### EXERCISE BRIEF
Pick out the lines below with "Principal" and list them.

Rendered images with source text:
((

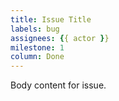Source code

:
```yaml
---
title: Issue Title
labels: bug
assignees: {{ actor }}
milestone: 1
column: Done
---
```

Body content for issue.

))
((

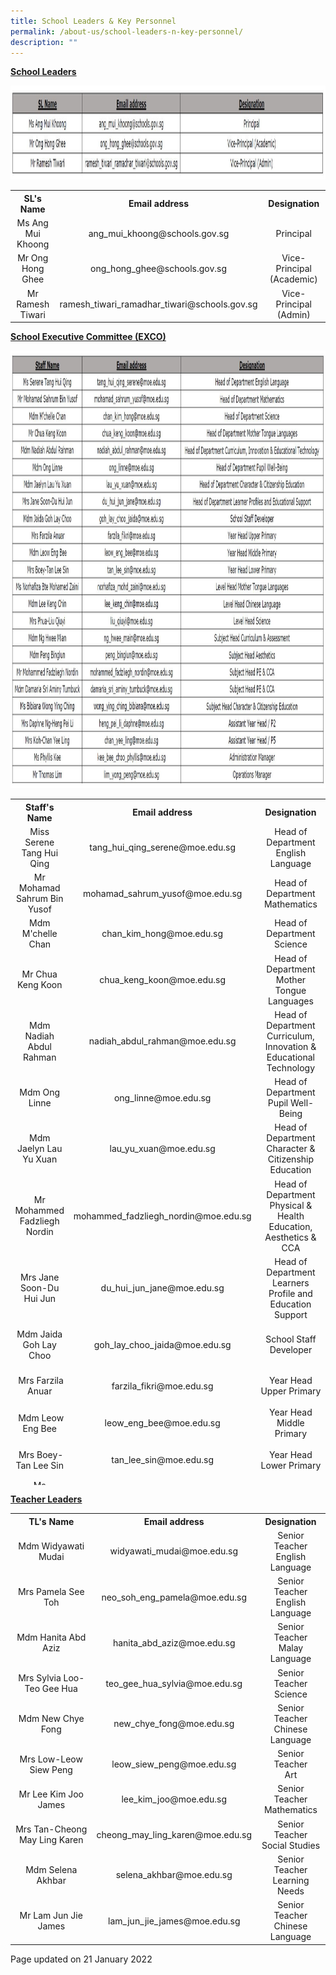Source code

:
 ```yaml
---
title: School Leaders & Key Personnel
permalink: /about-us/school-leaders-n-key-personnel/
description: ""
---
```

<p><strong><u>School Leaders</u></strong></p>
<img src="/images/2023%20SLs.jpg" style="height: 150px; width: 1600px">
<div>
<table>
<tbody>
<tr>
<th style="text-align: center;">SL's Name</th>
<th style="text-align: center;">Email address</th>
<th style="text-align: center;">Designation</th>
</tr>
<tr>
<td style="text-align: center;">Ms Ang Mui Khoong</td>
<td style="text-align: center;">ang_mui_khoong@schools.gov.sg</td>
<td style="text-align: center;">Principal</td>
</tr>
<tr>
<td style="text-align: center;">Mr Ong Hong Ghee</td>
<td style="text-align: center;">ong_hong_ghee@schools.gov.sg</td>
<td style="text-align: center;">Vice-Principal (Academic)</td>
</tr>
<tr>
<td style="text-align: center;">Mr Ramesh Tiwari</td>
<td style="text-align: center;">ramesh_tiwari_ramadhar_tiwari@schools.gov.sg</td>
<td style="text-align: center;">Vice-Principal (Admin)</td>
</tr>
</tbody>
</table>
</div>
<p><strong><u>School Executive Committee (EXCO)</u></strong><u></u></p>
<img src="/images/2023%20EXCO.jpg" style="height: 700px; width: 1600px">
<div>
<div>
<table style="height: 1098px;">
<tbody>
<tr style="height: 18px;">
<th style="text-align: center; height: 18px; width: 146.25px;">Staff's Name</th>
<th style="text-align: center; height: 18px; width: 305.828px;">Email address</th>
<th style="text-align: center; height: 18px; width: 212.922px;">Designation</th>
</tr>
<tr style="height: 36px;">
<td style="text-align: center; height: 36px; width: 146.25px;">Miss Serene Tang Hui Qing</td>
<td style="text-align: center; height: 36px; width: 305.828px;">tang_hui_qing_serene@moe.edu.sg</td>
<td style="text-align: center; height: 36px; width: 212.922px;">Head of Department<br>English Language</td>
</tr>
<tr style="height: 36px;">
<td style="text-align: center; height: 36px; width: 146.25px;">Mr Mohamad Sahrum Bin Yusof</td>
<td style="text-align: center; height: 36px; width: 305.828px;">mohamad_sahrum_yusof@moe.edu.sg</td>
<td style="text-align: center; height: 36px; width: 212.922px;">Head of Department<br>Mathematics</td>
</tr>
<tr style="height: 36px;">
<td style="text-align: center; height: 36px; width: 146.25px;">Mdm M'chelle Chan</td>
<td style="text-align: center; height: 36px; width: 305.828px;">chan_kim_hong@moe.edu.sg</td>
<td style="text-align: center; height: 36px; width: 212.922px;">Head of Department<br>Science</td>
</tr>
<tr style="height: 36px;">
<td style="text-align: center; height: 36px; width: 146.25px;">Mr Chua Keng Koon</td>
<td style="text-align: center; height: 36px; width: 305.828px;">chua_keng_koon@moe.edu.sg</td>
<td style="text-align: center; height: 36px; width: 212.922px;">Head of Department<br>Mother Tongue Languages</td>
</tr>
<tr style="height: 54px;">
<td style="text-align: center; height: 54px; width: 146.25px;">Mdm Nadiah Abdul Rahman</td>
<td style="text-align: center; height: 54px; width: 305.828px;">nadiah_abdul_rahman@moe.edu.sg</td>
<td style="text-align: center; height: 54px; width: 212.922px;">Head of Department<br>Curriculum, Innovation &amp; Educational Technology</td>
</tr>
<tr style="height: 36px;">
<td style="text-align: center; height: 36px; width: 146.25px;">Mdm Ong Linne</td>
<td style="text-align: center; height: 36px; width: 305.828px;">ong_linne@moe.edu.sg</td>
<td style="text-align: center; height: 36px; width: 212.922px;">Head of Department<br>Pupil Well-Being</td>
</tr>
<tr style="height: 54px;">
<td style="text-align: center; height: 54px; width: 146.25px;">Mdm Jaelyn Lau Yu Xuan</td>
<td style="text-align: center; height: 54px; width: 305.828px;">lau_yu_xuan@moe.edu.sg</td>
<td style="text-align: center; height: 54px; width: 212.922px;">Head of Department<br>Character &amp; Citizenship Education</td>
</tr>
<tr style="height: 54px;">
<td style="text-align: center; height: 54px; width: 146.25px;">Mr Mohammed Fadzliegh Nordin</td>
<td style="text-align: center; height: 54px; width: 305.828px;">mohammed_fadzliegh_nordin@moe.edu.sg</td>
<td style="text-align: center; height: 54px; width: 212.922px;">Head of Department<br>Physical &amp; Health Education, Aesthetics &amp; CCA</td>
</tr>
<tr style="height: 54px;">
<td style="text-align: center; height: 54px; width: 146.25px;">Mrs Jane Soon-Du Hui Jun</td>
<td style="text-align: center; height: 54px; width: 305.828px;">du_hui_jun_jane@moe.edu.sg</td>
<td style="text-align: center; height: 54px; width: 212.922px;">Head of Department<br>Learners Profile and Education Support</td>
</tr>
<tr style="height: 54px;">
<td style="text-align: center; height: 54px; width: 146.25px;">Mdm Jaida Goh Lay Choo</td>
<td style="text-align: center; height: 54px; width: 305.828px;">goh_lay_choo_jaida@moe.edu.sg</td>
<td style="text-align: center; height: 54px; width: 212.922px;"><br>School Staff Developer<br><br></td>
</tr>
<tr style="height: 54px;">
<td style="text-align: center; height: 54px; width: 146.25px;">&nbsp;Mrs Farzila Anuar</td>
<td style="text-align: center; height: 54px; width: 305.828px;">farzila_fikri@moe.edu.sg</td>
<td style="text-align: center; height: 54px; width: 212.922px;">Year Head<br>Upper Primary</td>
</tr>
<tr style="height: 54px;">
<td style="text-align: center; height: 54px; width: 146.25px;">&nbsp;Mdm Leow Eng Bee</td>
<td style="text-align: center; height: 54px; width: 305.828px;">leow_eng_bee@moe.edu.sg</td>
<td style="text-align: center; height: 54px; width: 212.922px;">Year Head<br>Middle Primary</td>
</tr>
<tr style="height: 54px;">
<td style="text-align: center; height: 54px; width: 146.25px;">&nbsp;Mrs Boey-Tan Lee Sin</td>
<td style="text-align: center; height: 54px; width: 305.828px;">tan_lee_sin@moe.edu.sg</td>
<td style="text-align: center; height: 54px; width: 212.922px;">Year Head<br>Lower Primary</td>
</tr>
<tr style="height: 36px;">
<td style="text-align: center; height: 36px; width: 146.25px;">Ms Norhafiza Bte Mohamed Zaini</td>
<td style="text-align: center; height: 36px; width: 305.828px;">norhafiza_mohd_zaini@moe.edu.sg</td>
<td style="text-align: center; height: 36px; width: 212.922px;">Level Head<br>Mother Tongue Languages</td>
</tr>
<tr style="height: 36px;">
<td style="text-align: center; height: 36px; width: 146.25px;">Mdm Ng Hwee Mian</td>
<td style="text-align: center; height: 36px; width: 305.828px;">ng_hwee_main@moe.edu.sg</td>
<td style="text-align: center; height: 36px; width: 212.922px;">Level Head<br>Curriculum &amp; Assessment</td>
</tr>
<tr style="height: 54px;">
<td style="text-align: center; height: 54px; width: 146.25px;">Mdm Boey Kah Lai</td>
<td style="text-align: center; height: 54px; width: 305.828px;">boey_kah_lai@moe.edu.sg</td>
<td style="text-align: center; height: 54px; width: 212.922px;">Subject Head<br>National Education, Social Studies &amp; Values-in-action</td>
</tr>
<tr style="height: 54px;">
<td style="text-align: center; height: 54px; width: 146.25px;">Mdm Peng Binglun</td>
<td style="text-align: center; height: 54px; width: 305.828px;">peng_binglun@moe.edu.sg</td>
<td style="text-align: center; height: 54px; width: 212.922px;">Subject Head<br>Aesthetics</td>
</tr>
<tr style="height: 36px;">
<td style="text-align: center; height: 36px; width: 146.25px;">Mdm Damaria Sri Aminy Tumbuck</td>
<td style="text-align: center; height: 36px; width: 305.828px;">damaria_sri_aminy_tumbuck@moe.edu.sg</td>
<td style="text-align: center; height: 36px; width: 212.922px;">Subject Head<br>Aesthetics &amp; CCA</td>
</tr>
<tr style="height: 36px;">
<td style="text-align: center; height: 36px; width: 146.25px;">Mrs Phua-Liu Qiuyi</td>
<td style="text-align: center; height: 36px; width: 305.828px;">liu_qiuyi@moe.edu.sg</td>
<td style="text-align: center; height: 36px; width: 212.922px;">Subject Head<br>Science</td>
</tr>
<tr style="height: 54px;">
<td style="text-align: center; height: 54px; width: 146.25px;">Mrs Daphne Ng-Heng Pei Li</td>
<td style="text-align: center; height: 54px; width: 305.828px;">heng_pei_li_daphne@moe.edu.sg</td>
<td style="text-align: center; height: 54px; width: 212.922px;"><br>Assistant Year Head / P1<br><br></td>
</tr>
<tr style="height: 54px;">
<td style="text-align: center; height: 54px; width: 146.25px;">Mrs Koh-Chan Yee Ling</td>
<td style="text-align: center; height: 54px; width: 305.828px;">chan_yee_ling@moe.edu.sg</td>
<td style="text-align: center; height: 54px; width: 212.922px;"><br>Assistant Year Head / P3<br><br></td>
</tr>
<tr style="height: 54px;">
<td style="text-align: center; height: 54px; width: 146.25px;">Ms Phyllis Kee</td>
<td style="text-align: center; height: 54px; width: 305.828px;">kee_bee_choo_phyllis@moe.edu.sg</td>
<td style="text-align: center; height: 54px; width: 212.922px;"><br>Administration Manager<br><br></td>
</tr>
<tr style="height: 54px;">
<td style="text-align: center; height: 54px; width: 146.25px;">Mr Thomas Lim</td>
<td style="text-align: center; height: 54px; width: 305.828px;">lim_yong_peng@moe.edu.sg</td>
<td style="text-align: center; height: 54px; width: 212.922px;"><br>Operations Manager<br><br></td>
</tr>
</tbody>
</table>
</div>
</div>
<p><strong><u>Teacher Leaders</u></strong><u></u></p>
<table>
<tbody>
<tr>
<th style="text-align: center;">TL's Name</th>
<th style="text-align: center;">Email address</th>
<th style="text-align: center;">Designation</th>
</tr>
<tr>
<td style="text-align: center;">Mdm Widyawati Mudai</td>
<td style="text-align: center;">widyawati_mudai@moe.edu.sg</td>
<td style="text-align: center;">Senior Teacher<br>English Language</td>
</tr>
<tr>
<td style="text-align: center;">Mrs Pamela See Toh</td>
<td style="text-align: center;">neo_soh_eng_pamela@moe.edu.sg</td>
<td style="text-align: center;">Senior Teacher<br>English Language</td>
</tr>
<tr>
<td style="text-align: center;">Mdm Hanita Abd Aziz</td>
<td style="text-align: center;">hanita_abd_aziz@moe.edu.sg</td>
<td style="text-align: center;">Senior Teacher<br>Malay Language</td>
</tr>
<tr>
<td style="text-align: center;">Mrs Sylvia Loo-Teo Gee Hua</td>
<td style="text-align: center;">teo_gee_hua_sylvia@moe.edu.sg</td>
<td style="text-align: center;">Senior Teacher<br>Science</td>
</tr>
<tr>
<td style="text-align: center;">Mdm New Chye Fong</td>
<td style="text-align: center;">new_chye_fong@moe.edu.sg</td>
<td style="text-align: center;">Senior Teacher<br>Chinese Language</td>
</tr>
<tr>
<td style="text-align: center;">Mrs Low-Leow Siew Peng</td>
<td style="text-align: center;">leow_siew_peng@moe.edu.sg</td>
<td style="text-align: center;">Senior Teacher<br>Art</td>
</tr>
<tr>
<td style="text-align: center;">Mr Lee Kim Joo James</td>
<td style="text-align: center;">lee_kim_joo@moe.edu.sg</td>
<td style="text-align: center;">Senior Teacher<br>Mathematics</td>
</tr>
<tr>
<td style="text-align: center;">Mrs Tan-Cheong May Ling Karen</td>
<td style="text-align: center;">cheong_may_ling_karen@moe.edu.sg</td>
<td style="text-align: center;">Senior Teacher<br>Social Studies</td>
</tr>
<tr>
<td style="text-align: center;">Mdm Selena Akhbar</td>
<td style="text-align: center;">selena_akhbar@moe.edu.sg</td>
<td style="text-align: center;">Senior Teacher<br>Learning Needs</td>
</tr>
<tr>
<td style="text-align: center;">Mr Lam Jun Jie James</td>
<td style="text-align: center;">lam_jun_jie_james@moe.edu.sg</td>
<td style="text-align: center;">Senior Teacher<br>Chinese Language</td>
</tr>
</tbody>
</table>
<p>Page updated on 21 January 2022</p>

))

### EXERCISE RESPONSE
<td style="text-align: center;">Principal</td>
<td style="text-align: center;">Vice-Principal (Academic)</td>
<td style="text-align: center;">Vice-Principal (Admin)</td>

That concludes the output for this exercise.